China saw 66,000 workplace deaths in 2015 despite strengthened legislation, Chinese authorities said, highlighting often dangerous labour conditions in the world's second largest economy.
The world's workshop also saw 282,000 workplace accidents in 2015, according to a report posted Wednesday on the official website of the National People's Congress (NPC) of China.
Deaths have dropped 50 percent since 2002, with total accidents down from one million in the same year, it said, but insufficient safety precautions in the workplace remain a major problem.
In 2015, the country saw 38 accidents involving over 10 deaths or causing more than 50 million yuan ($7.2 million) of damage, the report said.
"There was a rising tendency to put an emphasis on development while overlooking safety," the report quoted Zhang Ping, vice chairman of the NPC Standing Committee as saying.

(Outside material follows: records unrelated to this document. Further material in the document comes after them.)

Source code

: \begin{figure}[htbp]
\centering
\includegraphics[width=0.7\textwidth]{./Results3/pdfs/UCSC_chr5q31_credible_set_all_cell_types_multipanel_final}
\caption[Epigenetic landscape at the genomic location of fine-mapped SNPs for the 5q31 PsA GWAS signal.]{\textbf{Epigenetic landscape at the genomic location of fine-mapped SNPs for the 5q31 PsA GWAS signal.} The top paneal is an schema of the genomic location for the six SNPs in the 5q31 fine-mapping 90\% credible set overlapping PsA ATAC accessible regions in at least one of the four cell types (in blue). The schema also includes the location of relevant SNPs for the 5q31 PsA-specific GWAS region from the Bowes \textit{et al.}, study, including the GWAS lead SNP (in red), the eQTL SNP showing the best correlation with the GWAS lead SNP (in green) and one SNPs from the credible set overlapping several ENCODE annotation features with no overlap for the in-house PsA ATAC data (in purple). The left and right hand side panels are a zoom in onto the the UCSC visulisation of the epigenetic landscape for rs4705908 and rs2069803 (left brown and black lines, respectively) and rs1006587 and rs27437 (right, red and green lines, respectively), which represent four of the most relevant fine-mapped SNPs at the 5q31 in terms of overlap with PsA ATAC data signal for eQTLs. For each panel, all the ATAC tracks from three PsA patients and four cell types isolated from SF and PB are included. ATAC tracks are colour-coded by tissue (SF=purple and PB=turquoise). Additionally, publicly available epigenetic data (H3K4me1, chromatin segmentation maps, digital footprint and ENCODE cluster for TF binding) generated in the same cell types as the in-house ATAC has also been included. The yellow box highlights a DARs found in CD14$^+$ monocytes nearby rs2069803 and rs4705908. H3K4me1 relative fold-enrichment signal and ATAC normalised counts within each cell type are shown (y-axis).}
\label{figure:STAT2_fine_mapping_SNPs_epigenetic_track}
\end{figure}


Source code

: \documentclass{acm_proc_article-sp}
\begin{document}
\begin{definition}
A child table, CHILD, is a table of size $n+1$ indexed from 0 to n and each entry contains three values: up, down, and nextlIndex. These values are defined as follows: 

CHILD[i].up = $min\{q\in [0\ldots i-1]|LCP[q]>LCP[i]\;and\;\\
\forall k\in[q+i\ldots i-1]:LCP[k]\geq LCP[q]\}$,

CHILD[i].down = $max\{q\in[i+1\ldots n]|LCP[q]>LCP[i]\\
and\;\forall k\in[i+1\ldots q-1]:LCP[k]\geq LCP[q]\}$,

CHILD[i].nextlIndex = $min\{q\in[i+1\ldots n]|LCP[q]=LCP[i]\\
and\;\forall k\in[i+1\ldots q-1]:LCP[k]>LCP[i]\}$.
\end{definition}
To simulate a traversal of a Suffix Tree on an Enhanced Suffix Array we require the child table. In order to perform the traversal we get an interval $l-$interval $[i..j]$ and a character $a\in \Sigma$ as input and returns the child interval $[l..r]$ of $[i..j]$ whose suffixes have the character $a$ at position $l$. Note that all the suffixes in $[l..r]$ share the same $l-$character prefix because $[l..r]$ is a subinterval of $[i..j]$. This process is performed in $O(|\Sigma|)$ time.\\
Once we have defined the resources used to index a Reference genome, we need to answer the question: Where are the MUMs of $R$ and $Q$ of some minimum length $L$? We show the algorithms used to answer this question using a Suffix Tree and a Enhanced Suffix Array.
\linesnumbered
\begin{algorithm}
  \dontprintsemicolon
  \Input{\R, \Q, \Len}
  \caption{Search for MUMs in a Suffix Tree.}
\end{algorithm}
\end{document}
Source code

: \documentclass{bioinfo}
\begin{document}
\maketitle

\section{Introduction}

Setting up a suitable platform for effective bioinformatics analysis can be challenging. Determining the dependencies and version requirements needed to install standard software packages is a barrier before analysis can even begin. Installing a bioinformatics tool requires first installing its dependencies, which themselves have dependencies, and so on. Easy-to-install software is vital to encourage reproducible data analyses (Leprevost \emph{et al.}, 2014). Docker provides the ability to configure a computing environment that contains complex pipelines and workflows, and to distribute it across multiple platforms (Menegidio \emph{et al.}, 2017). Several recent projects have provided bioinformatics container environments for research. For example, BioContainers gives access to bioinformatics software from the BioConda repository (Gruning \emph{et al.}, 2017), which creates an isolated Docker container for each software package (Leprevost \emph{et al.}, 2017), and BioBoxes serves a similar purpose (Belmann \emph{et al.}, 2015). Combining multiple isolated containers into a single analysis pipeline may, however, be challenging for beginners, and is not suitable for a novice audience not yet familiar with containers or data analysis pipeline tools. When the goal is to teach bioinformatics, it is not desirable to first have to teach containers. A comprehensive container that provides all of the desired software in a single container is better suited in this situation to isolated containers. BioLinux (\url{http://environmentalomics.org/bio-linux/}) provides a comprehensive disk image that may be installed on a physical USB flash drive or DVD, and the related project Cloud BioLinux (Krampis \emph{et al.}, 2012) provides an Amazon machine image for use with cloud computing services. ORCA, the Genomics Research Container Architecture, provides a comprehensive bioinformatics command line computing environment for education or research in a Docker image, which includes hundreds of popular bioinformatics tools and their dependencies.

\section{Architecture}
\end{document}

Zhang singled out coal mines and steel factories as places where poor safety supervision had resulted in accidents.
Insufficient law enforcement and outdated or even conflicting regulations and standards also caused problems in workplaces, he added.
The number of deaths was slightly down from the 68,061 recorded by the National Bureau of Statistics in 2014, while the number of accidents dipped from the 290,000 reported by the official Xinhua news service for the same year.
China has seen a number of serious industrial accidents in 2016.
In early December, two separate coal mine blasts in Inner Mongolia and northeast Heilongjiang province killed 59.
A further 33 miners were killed in a colliery explosion on October 31 in the southwestern municipality of Chongqing, and in September at least 18 were killed in a mine blast in the northwestern Ningxia region.